Caso Regeni, cosa ha detto Luigi Manconi sulla gestione italiana della vicenda

mercoledì 23 agosto, 2017

ROMA, 23 AGOSTO - Il caso Regeni tiene ormai banco da mesi grazie alla stampa e ad una parte dell’opinione pubblica che non ha smesso di sperare ed anzi continua a premere per portare giustizia alla famiglia del giovane ricercatore friulano torturato in circostanze ancora purtroppo oscure. Destinate a far discutere sono le dichiarazioni di Luigi Manconi, raccolte da HuffPost con Pietro Salvatori.[MORE]

Il presidente della Commissione per la tutela dei diritti umani del Senato, da sempre in prima linea sulla vicenda, ha espresso con molta amarezza le proprie convinzioni su una gestione tutt’altro che ottimale dell’Italia con i governi Renzi e Gentiloni. Secondo Manconi sarebbero solo tre i minuti che hanno intervallato la telefonata della Farnesina ai genitori di Regeni e il comunicato dell’Ansa che riferiva della decisione italiana di riportare l’ambasciatore al Cairo.

Manconi ha parlato di «complessi di inferiorità nei confronti di Stati Uniti ed Egitto», di «incapacità di diplomazia nello svolgere un ruolo indipendente» e di «sudditanza e rinuncia alla propria sovranità». Parole nette e che rivelano forse ancor più le insufficienze del governo italiano nello spingere l’Egitto a giungere ad una verità forse troppo scomoda e che ha visto e vede tutt’ora una Italia rinunciataria.

L’intervista a Manconi è ancor più interessante quando scivola nelle possibili scelte che il governo italiano avrebbe potuto intraprendere: «Nel corso di alcuni con il sottosegretario (riferimento ad Enzo Amendola, ndr) ho indicato puntualmente quali potessero essere simili provvedimenti.

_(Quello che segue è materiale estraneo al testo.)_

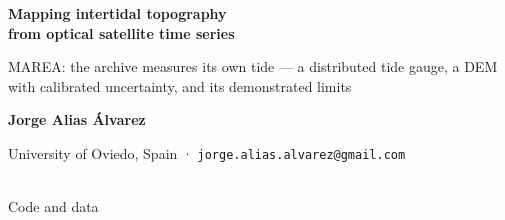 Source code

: %
\vspace*{-14mm}%
\begin{minipage}[c]{0.145\textwidth}
  \color{white}
  \setlength{\fboxrule}{1pt}%
  \textcolor{white}{}
\end{minipage}\hfill
\begin{minipage}[c]{0.70\textwidth}
  \color{white}\raggedright
  {\fontsize{78}{88}\selectfont\bfseries Mapping intertidal topography\\ from optical satellite time series\par}
  \vspace{7mm}
  {\fontsize{34}{42}\selectfont MAREA: the archive measures its own tide --- a distributed tide
   gauge, a DEM with calibrated uncertainty, and its demonstrated limits\par}
  \vspace{9mm}
  {\fontsize{30}{38}\selectfont
   \textbf{Jorge Alias \'Alvarez}\par}
  \vspace{2mm}
  {\fontsize{25}{32}\selectfont\color{PMist}
   University of Oviedo, Spain \quad·\quad
   \texttt{jorge.alias.alvarez@gmail.com}\par}
\end{minipage}\hfill
\begin{minipage}[c]{0.115\textwidth}
  \centering\color{white}
  \colorbox{white}{}\\[3mm]
  {\small Code and data}
\end{minipage}
\par\vspace{20mm}
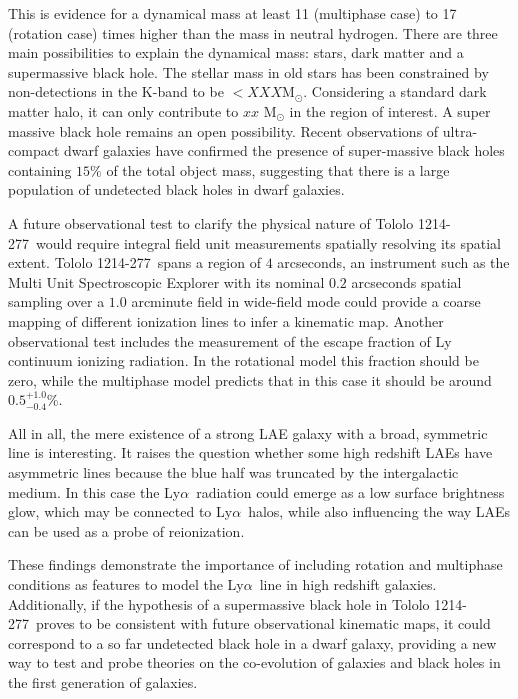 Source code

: \documentclass[a4paper, usenatbib, 12pt]{article}
\newcommand{\tol}{Tololo 1214-277}
\newcommand{\lya}{Ly$\alpha$}
\begin{document}
{This is evidence for a dynamical mass at least 11 (multiphase case) to
17 (rotation case) times higher than the mass in neutral hydrogen.  
There are three main possibilities to explain the dynamical 
mass: stars, dark matter and a supermassive black hole. 
The stellar mass in old stars has been constrained by non-detections
in the K-band to be $<XXX$M$_{\odot}$.
Considering a standard dark matter halo, it can only contribute to
$xx$ M$_{\odot}$ in the region of interest. 
A super massive black hole remains an open possibility. 
Recent observations of ultra-compact dwarf galaxies
\cite{Seth2014} have confirmed the presence of super-massive black
holes containing $15\%$ of the total object mass, suggesting that
there is a large population of undetected black holes in dwarf
galaxies.  


A future observational test to clarify the physical nature of
\tol\ would require integral field unit measurements spatially
resolving its spatial extent. 
\tol\ spans a region of $4$ arcseconds,
an instrument such as the Multi Unit Spectroscopic Explorer with its
nominal $0.2$ arcseconds spatial sampling over a $1.0$ arcminute field
in wide-field mode could provide a coarse mapping of different
ionization lines to infer a kinematic map.
Another observational test includes the measurement of the escape
fraction of Ly continuum ionizing radiation. 
In the rotational model this fraction should be zero, while
the multiphase model predicts that in this case it should be around
$0.5^{+1.0}_{-0.4}$\%. 

All in all, the mere existence of a strong LAE galaxy with a broad,
symmetric line is interesting.
It raises the question whether some high redshift LAEs have asymmetric
lines because the blue half was truncated by the intergalactic medium.
In this case the \lya\ radiation could emerge as a low surface
brightness glow, which may be connected to \lya\ halos, while also
influencing the way LAEs can be used as a probe of reionization. 

These findings demonstrate the importance of including rotation and multiphase
conditions as features to model the \lya\ line in high redshift
galaxies.
Additionally, if the hypothesis of a supermassive black
hole in \tol\ proves to be consistent with future observational
kinematic maps, it could correspond to a so far undetected black hole
in a dwarf galaxy, providing a new way to test and probe
theories on the co-evolution of galaxies and black holes in the first
generation of galaxies.  

}
\end{document}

Li ho persino dettagliati in punti precisi: a) dichiarazione formale all’Egitto come Paese non sicuro, indicata in maniera inequivocabile e resa pubblica in tutte le sedi e tutte le circostanze, in ragione di quanto accaduto al nostro connazionale e di quanto le organizzazioni della tutela per i diritti umani documentano a proposito di rapimento, sparizione e assassinio di dissidenti egiziani; b) sospensione degli accordi speciali di riammissione dei profughi egiziani nel Paese di origine; c) sospensione della concessione di licenze ad aziende italiane per la vendita di armi o pezzi di ricambio per armamenti a società private o pubbliche egiziane».

Manconi si è poi spinto nell’argomentazione di queste proposte, da attuare precedentemente all’eventuale decisione di riportare l’ambasciatore al Cairo: «Il senso di quelle proposte era chiaro: senza rompere le relazioni diplomatiche con l’Egitto, si adottavano misure nel campo del turismo, in quello delle relazioni commerciali e in quello dell’immigrazione tali da esercitare quella forza di persuasione e quella pressione democratica che l’invio dell’ambasciatore al Cairo avrebbe fatto venir meno».

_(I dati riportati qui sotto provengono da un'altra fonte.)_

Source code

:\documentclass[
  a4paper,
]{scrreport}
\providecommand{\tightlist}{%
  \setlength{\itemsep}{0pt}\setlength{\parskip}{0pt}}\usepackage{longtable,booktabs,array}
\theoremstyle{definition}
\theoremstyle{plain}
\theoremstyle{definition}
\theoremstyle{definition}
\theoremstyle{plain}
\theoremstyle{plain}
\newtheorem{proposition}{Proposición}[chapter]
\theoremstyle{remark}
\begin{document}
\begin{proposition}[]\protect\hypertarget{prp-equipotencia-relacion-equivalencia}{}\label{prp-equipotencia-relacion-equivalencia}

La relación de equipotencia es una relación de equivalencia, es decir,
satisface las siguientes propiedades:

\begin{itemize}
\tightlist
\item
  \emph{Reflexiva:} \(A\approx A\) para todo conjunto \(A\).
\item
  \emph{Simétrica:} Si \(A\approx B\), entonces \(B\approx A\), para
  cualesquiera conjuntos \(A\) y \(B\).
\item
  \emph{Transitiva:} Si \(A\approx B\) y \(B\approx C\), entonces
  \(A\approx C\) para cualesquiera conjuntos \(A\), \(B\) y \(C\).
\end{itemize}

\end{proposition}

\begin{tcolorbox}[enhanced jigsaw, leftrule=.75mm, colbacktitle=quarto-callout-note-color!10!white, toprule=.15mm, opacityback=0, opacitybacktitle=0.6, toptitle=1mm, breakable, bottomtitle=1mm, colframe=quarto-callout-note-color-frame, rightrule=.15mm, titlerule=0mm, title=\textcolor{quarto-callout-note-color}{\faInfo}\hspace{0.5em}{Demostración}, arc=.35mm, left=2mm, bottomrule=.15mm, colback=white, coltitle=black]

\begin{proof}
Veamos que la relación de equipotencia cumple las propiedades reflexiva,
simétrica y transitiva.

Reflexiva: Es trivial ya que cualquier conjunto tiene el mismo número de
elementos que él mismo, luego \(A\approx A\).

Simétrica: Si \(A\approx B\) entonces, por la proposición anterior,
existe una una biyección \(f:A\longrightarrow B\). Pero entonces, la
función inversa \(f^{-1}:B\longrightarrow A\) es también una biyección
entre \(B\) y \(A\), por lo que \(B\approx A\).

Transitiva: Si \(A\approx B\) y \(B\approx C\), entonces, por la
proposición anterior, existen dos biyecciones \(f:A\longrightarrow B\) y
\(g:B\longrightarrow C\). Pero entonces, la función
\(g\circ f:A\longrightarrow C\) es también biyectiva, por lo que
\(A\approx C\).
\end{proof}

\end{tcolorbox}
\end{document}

Le proposte, si diceva, sono rimaste evidentemente inascoltate e forse esaminate in maniera troppo sbrigativa. Ne sono un segno quei tre minuti di intervallo tra la telefonata ai Regeni e la comunicazione all’Ansa della decisione italiana, ne è un segno l’avvertimento altrettanto sbrigativo a Manconi della decisione. Una decisione che indebolisce o rafforza l’Italia nella ricerca della verità? Secondo Manconi non vi sono dubbi: «Ho la sensazione che (la decisione, ndr) l’allontani ancor di più. Non è certo un caso che, per giustificare l’invito dell’ambasciatore, il governo abbia parlato di progressi nella cooperazione giudiziaria tra Egitto ed Italia, di cui al momento non esiste la più esile traccia. Si pensi che la promessa più impegnativa della Procura egiziana riguarda la consegna di filmati nel prossimo settembre che dovevano essere messi a disposizione della nostra magistratura già un anno fa».

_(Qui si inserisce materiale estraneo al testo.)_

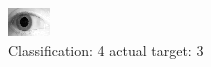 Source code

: \begin{figure}[h!]
\begin{center}
\includegraphics[width=0.60\columnwidth]{figures/ID1878_class_4_target_3.png}
\end{center}
\caption{ Classification: 4 actual target: 3}
\label{fig:ID1878_class_4_target_3}
\end{figure}
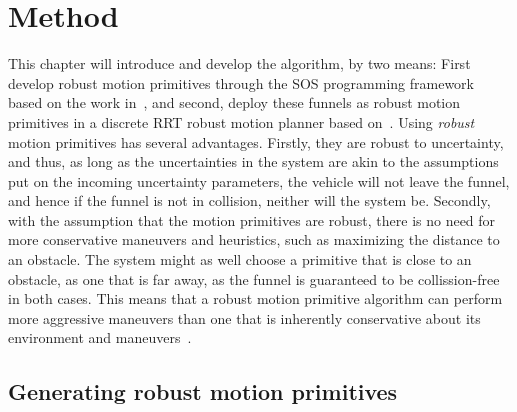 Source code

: \chapter{Method}

This chapter will introduce and develop the \rrtfunnel{} algorithm, by two
means: First develop robust motion primitives through the \ac{SOS} programming
framework based on the work in~\cite{majumdarFunnelLibrariesRealtime2017}, and
second, deploy these funnels as robust motion primitives in a discrete \ac{RRT}
robust motion planner based on~\cite{lavalleLav98cPdf}. Using \textit{robust}
motion primitives has several advantages. Firstly, they are robust to
uncertainty, and thus, as long as the uncertainties in the system are akin to
the assumptions put on the incoming uncertainty parameters, the vehicle will not
leave the funnel, and hence if the funnel is not in collision, neither will the
system be. Secondly, with the assumption that the motion primitives are robust,
there is no need for more conservative maneuvers and heuristics, such as
maximizing the distance to an obstacle. The system might as well choose a
primitive that is close to an obstacle, as one that is far away, as the funnel
is guaranteed to be collission-free in both cases. This means that a robust
motion primitive algorithm can perform more aggressive maneuvers than one that
is inherently conservative about its environment and
maneuvers~\cite{singhRobustOnlineMotion2017}.

\section{Generating robust motion primitives}

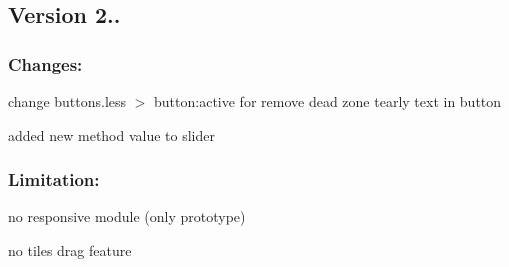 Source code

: \subsection*{Version 2..}

\subsubsection*{Changes\-:}


\begin{DoxyItemize}
\item change buttons.\-less $>$ button\-:active for remove dead zone tearly text in button
\item added new method value to slider
\end{DoxyItemize}

\subsubsection*{Limitation\-:}


\begin{DoxyItemize}
\item no responsive module (only prototype)
\item no tiles drag feature 
\end{DoxyItemize} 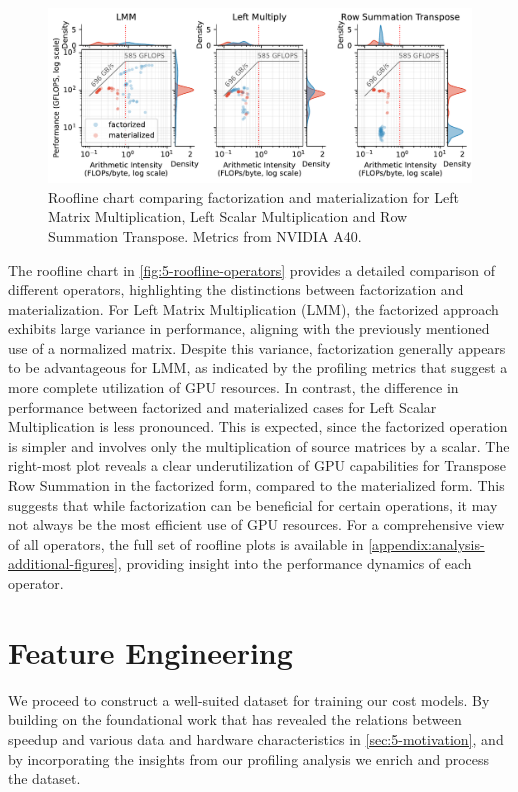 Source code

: \begin{figure}[ht]
  \centering
  \includegraphics[width=\linewidth]{chapters/05_cost_estimation/figures/roofline-operators.pdf}
  \caption[Roofline chart per operator]{Roofline chart comparing factorization and materialization for Left Matrix Multiplication, Left Scalar Multiplication and Row Summation Transpose. Metrics from NVIDIA A40.}
  \label{fig:5-roofline-operators}
\end{figure}

The roofline chart in \autoref{fig:5-roofline-operators} provides a detailed comparison of different operators, highlighting the distinctions between factorization and materialization. For Left Matrix Multiplication (LMM), the factorized approach exhibits large variance in performance, aligning with the previously mentioned use of a normalized matrix. Despite this variance, factorization generally appears to be advantageous for LMM, as indicated by the profiling metrics that suggest a more complete utilization of GPU resources. In contrast, the difference in performance between factorized and materialized cases for Left Scalar Multiplication is less pronounced. This is expected, since the factorized operation is simpler and involves only the multiplication of source matrices by a scalar. The right-most plot reveals a clear underutilization of GPU capabilities for Transpose Row Summation in the factorized form, compared to the materialized form. This suggests that while factorization can be beneficial for certain operations, it may not always be the most efficient use of GPU resources. For a comprehensive view of all operators, the full set of roofline plots is available in \autoref{appendix:analysis-additional-figures}, providing insight into the performance dynamics of each operator.

\section{Feature Engineering}
\label{sec:5-feature-engineering}
We proceed to construct a well-suited dataset for training our cost models. By building on the foundational work that has revealed the relations between speedup and various data and hardware characteristics in \autoref{sec:5-motivation}, and by incorporating the insights from our profiling analysis we enrich and process the dataset.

Settembre, come la data del 4, quando il governo fornirà in Parlamento le proprie argomentazioni su una scelta che potrebbe rivelarsi decisiva, in positivo o in negativo. Forse ancora troppo tardi a livello di tempistiche, in una vicenda che avrebbe invece forse richiesto una tempestività irrinunciabile per la tutela non solo delle relazioni diplomatiche ma anche e soprattutto dei diritti umani. Diritti umani spesso calpestati, come accaduto purtroppo a Giulio Regeni.